Problem requirements: Look through the data below for the line with "ctrl+shift+F10 | run" and the line with "Awari is a one-player", then output those two and all lines in between, exactly as written.

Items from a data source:

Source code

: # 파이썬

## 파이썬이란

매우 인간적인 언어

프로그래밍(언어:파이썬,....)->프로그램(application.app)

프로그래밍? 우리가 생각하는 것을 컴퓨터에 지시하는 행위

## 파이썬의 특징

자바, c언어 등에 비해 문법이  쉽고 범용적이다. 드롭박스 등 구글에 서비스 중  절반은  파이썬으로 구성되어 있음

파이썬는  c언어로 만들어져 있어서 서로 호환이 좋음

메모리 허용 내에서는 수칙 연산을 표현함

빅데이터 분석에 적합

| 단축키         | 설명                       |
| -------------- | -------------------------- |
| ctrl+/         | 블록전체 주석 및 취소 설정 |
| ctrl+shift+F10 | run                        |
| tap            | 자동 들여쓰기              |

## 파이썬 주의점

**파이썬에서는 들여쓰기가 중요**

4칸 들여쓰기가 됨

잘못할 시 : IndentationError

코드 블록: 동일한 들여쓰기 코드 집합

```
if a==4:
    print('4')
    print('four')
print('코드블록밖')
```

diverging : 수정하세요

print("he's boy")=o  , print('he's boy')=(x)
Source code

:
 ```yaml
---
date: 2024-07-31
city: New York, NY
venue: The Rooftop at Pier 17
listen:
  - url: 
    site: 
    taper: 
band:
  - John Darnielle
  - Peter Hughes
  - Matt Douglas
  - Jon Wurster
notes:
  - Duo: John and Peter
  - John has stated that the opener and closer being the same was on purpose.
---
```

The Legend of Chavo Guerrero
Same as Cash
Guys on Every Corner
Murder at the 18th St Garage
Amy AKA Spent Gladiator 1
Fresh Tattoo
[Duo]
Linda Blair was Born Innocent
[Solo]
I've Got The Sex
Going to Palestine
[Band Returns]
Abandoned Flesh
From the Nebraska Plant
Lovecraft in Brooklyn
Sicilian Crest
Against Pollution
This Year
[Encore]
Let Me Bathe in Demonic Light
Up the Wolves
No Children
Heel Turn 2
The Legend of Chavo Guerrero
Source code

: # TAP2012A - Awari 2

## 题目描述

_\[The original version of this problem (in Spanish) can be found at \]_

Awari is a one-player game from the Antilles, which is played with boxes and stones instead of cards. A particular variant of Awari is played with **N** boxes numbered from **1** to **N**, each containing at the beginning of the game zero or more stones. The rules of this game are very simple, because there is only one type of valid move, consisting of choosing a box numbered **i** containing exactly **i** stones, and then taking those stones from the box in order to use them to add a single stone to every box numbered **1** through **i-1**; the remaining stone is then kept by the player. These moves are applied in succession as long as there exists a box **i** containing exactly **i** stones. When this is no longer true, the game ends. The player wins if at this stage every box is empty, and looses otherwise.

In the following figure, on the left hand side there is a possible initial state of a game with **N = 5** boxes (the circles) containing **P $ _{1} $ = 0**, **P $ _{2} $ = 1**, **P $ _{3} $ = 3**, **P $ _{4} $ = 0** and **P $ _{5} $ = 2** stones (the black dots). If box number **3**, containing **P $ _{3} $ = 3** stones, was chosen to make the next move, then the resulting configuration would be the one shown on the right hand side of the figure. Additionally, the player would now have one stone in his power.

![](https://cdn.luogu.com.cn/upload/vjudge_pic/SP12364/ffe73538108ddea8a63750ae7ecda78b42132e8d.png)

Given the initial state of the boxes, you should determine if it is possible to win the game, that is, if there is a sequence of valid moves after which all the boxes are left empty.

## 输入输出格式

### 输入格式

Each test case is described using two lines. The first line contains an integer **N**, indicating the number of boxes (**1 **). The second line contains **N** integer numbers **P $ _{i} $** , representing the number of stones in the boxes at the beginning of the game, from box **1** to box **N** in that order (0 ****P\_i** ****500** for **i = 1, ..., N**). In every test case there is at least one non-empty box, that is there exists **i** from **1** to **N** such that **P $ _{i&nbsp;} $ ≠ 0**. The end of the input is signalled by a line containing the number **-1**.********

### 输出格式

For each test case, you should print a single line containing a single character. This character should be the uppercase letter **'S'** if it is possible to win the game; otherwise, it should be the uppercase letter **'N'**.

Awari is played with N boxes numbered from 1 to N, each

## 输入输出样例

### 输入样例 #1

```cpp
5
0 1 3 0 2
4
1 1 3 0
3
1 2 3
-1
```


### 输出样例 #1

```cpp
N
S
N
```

Response to this exercise:
| ctrl+shift+F10 | run                        |
| tap            | 자동 들여쓰기              |

## 파이썬 주의점

**파이썬에서는 들여쓰기가 중요**

4칸 들여쓰기가 됨

잘못할 시 : IndentationError

코드 블록: 동일한 들여쓰기 코드 집합

```
if a==4:
    print('4')
    print('four')
print('코드블록밖')
```

diverging : 수정하세요

print("he's boy")=o  , print('he's boy')=(x)
Source code

:
 ```yaml
---
date: 2024-07-31
city: New York, NY
venue: The Rooftop at Pier 17
listen:
  - url: 
    site: 
    taper: 
band:
  - John Darnielle
  - Peter Hughes
  - Matt Douglas
  - Jon Wurster
notes:
  - Duo: John and Peter
  - John has stated that the opener and closer being the same was on purpose.
---
```

The Legend of Chavo Guerrero
Same as Cash
Guys on Every Corner
Murder at the 18th St Garage
Amy AKA Spent Gladiator 1
Fresh Tattoo
[Duo]
Linda Blair was Born Innocent
[Solo]
I've Got The Sex
Going to Palestine
[Band Returns]
Abandoned Flesh
From the Nebraska Plant
Lovecraft in Brooklyn
Sicilian Crest
Against Pollution
This Year
[Encore]
Let Me Bathe in Demonic Light
Up the Wolves
No Children
Heel Turn 2
The Legend of Chavo Guerrero
Source code

: # TAP2012A - Awari 2

## 题目描述

_\[The original version of this problem (in Spanish) can be found at \]_

Awari is a one-player game from the Antilles, which is played with boxes and stones instead of cards. A particular variant of Awari is played with **N** boxes numbered from **1** to **N**, each containing at the beginning of the game zero or more stones. The rules of this game are very simple, because there is only one type of valid move, consisting of choosing a box numbered **i** containing exactly **i** stones, and then taking those stones from the box in order to use them to add a single stone to every box numbered **1** through **i-1**; the remaining stone is then kept by the player. These moves are applied in succession as long as there exists a box **i** containing exactly **i** stones. When this is no longer true, the game ends. The player wins if at this stage every box is empty, and looses otherwise.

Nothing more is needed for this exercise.